The ancient Chinese martial art of tai chi chuan has evolved into a series of mind-body exercises performed in a slow, focused and flowing manner designed to keep your body in constant motion and promote serenity.
Tai chi practice is said to support a healthy balance of yin and yang – opposing forces of shadow and light within the body – thereby aiding the flow of qi – a vital energy or life force.
According to a popular legend, a Taoist monk developed the first set of 13 tai chi exercises by imitating the movement of animals.
US medical research group the Mayo Clinic says the health benefits enjoyed by an estimated 2.5 million American tai chi practitioners include: decreased stress and anxiety; increased aerobic capacity; increased energy and stamina; increased flexibility, balance and agility; and increased muscle strength and definition.
There is evidence that tai chi can enhance sleep quality and the immune system; lower cholesterol levels and blood pressure; improve joint pain; improve symptoms of congestive heart failure; and improve general wellbeing in older adults as well as reduce their risk of falls, says the Minnesota-based not-for-profit Mayo.
A new Sydney University study, published in the European Respiratory Journal, found that tai chi “significantly improved” exercise capacity, muscle strength, balance and quality of life for people with chronic obstructive pulmonary disease.
Study leader Regina Leung, a physiotherapist and PhD candidate in the university's health sciences faculty, said patients also reported improved concentration and decreased stress.
Texas Tech University Health Services Centre published a study showing that tai chi boosted bone health and muscle strength.
"Participants taking tai chi classes also reported significant beneficial effects in quality of life in terms of improving their emotional and mental health," researchers said.
Hospitals from Brisbane to Toronto are turning to tai chi to help patients suffering from chronic pain.
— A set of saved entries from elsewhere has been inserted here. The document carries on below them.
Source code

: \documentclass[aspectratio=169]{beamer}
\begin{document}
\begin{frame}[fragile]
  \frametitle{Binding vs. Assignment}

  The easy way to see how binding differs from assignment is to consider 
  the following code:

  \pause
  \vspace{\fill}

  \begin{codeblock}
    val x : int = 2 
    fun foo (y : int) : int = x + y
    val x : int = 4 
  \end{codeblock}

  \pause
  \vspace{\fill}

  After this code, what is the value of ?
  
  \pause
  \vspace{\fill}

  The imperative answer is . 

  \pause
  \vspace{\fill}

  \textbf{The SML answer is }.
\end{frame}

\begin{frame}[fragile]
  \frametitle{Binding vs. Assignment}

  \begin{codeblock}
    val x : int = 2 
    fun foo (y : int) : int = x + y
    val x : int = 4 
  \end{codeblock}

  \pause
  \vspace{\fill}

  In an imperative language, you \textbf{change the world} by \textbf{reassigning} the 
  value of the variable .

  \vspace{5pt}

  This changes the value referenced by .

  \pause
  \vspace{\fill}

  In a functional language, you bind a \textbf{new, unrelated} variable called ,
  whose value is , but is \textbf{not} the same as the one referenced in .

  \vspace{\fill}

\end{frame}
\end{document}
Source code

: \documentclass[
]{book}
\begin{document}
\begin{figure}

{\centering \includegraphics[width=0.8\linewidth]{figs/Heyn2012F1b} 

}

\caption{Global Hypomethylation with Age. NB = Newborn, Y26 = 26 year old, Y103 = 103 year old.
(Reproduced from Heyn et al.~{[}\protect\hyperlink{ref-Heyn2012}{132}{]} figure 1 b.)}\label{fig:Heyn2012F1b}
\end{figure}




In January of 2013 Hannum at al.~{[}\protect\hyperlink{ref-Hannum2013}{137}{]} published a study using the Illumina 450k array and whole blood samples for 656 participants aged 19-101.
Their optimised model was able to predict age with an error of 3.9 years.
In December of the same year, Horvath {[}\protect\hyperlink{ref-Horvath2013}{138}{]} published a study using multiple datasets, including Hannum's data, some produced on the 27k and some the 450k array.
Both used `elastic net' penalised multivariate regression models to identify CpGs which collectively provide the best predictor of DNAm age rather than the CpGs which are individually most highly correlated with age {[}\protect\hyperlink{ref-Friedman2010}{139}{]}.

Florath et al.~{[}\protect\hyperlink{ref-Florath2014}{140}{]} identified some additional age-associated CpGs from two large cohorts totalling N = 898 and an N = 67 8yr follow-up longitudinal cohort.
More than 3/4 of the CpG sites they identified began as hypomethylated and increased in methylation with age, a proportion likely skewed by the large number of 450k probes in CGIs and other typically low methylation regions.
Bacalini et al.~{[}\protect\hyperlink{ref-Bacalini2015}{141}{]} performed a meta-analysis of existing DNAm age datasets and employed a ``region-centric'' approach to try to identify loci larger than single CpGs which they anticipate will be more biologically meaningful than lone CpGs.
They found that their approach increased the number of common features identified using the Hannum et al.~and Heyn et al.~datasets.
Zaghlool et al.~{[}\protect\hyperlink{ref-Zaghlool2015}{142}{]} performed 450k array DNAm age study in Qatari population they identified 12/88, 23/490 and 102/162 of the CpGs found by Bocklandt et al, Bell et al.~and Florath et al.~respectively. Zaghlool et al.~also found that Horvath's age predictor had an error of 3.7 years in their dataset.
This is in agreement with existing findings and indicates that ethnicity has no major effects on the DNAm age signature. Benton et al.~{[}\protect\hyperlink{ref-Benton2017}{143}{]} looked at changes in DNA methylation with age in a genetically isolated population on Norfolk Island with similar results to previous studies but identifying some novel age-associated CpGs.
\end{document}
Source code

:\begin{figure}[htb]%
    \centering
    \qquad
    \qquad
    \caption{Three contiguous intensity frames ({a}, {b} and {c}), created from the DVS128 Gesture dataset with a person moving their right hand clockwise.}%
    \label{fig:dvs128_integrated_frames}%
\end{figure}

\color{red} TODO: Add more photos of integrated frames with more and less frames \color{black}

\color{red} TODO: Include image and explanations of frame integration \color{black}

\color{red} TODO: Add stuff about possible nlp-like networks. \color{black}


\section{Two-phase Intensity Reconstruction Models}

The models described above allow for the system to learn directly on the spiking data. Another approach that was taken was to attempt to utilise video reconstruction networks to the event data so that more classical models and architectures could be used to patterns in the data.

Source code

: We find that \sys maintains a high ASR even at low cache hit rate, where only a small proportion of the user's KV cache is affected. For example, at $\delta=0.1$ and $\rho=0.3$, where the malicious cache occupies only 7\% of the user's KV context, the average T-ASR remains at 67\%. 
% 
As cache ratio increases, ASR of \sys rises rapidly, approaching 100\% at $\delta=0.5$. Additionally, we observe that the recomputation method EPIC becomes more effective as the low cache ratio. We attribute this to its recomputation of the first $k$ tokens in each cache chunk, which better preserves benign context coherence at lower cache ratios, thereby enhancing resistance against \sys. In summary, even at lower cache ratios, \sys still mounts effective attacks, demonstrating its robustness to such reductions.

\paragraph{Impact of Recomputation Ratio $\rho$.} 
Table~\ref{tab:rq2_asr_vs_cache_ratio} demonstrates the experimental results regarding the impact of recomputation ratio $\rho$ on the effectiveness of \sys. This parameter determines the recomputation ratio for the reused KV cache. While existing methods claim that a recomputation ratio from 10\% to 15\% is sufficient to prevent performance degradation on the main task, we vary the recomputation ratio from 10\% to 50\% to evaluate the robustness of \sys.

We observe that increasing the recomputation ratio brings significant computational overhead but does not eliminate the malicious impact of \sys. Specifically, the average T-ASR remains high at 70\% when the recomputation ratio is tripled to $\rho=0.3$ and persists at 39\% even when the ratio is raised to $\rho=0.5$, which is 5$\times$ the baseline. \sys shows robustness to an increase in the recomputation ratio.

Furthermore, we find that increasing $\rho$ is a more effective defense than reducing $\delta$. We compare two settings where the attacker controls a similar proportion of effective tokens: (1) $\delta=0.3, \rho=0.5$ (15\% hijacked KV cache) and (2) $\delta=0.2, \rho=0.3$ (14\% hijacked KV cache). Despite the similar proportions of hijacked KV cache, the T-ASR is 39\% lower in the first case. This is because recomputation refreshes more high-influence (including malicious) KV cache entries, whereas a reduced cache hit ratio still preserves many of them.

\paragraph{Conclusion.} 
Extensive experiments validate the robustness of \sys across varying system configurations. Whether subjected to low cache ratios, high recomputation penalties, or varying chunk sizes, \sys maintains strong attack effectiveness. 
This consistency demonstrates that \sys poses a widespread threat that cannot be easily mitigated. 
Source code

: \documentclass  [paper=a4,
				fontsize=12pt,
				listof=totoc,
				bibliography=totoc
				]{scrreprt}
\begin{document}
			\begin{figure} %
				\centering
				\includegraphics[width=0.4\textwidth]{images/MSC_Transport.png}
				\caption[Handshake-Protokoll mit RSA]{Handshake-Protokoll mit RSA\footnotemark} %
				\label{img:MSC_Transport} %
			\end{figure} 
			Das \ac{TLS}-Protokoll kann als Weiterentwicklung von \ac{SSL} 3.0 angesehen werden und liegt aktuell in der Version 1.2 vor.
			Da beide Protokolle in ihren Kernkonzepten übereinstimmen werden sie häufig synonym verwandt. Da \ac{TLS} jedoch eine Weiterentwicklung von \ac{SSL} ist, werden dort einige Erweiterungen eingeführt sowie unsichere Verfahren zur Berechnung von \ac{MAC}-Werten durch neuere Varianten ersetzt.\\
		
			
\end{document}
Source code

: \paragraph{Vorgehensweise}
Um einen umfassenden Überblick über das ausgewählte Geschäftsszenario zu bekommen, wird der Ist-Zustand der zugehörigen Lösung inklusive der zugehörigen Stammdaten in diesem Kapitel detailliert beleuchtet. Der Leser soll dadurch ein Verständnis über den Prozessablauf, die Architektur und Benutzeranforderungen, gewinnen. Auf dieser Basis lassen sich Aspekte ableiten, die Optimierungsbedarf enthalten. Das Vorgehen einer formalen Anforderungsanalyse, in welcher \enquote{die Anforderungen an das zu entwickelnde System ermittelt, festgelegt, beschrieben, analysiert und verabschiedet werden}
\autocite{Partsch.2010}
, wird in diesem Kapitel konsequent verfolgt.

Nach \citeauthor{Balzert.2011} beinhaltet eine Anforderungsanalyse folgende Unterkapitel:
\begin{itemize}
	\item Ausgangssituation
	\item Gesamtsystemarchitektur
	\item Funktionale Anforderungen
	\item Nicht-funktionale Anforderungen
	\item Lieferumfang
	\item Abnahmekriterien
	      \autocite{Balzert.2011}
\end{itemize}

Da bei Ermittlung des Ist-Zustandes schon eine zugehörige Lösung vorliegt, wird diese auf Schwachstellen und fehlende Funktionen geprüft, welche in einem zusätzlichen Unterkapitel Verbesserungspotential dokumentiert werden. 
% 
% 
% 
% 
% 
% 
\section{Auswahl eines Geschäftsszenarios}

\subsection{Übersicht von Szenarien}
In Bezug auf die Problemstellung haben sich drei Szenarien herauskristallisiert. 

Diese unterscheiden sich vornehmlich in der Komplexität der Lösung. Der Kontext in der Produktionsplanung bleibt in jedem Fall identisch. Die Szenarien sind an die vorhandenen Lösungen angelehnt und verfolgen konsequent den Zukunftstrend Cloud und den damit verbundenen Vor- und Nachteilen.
“The Royal Brisbane and Women's Hospital is at the cutting edge in their inclusion of tai chi as part of their intensive pain management programs,” said Taoist Tai Chi Society of Australia executive director Peter Cook, who teaches at the hospital.
“All the joints are put through a full range of motion, helping to lubricate the joint surfaces. The stretching works on the muscles, tendons and connective tissue throughout the whole body, with benefits for posture and spine.
“The slow, controlled stepping helps develop leg strength, balance and co-ordination, which has been shown to reduce the risk of falls.
“Tai chi has become increasingly 'mainstream' and recognised by both health professionals and the public as highly beneficial,” Cook said. “Tai chi helps to reduce stress and improve concentration. The continuous flowing movements have a calming effect on the mind and can improve mood and cognition. For those interested, tai chi can also be a path of spiritual development.”
Said 70-year-old rock legend Lou Reed, who has practised tai chi for 25 years: “People think I lift weights but I don't.”
Reed told beliefnet.com that tai chi had made him “mentally and physically stronger. It physically changes your body and your energy. I do two hours a day, every day. If I miss a practice, my body starts to hurt. It used to be the other way around.”